Opinion
File No. 5933.
Opinion filed July 14, 1931.
Appeal from the District Court of Cass County, Swenson, J.
Affirmed.
Conmy, Young Conmy, for appellants.
Ordinarily the question of proximate cause is for the jury, but where there is no substantial evidence upon which a jury can properly render a verdict in favor of the party producing it, the court should instruct a verdict. Cole v. German Sav. Loan Soc. 63 L.R.A. 416, 59 C.C.A. 593, 124 Fed. 113; Teis v. Smuggler Min. Co. 15 L.R.A.(N.S.) 893, 85 C.C.A. 478, 158 Fed. 260; Brady v. Chicago G.W.R. Co. 57 L.R.A. 712, 52 C.C.A. 48, 114 Fed. 100; Goodlander Mill Co. v. Standard Oil Co. 27 L.R.A. 583, 11 C.C.A. 253, 63 Fed. 400; Davis v. Schroeder, 291 Fed. 47.

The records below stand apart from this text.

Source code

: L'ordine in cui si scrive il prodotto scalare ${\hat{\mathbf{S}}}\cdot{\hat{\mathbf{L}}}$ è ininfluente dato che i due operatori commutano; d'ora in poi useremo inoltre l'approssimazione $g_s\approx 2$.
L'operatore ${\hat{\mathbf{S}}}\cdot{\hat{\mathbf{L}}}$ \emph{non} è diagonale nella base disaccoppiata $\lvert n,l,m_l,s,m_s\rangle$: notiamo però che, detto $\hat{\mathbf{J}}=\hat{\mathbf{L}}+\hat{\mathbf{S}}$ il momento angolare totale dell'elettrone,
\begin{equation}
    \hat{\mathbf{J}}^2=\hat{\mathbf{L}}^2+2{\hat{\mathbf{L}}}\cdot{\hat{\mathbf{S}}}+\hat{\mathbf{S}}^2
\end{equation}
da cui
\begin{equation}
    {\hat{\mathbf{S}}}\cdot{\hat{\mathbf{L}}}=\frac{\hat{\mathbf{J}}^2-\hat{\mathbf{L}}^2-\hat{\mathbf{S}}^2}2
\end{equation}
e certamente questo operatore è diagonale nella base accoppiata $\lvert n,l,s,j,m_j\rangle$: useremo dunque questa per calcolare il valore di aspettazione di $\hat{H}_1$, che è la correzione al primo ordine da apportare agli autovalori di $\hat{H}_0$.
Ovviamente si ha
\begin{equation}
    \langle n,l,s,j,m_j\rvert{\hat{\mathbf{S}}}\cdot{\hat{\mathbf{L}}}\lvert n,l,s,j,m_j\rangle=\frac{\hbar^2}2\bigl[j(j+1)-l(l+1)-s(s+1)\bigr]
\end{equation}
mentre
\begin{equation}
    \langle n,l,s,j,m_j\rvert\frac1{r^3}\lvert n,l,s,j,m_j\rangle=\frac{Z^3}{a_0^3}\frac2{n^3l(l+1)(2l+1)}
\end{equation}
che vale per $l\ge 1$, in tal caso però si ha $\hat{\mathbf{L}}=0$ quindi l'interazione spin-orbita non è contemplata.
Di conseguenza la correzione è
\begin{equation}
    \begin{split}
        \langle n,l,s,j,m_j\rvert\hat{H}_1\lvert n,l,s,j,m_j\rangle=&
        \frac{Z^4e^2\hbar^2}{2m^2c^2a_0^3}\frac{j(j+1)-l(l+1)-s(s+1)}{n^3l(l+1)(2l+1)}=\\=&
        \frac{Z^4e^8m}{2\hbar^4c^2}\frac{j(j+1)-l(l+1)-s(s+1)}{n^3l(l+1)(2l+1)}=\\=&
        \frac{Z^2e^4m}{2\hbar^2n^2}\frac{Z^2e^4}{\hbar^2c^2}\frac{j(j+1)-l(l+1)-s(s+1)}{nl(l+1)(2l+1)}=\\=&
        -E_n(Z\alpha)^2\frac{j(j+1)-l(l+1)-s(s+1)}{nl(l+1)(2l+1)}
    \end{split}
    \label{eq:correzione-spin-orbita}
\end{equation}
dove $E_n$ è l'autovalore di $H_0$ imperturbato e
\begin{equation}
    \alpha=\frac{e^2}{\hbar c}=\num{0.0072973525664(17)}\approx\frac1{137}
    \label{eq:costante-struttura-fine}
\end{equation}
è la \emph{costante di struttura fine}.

"It is negligence to drive a car so fast that you cannot stop it within the distance you can see." Axelson v. Jardine, 57 N.D. 524,
223 N.W. 36; Lett v. Summerfield (Mich.) 214 N.W. 939; Kleist v. Cohodas (Wis.) 219 N.W. 369; Roth v. Blomquist (Neb.) 220 N.W. 572; Stone v. Mullen (Mass.) 153 N.E. 565; Elrich v. Schwaderer (Mich.) 230 N.W. 902.
Contributory negligence presupposes negligence on the part of the other party, and also that the party claiming damages was himself guilty of negligence. Billingsley v. McCormick Transfer Co. 58 N.D. 913, 228 N.W. 424.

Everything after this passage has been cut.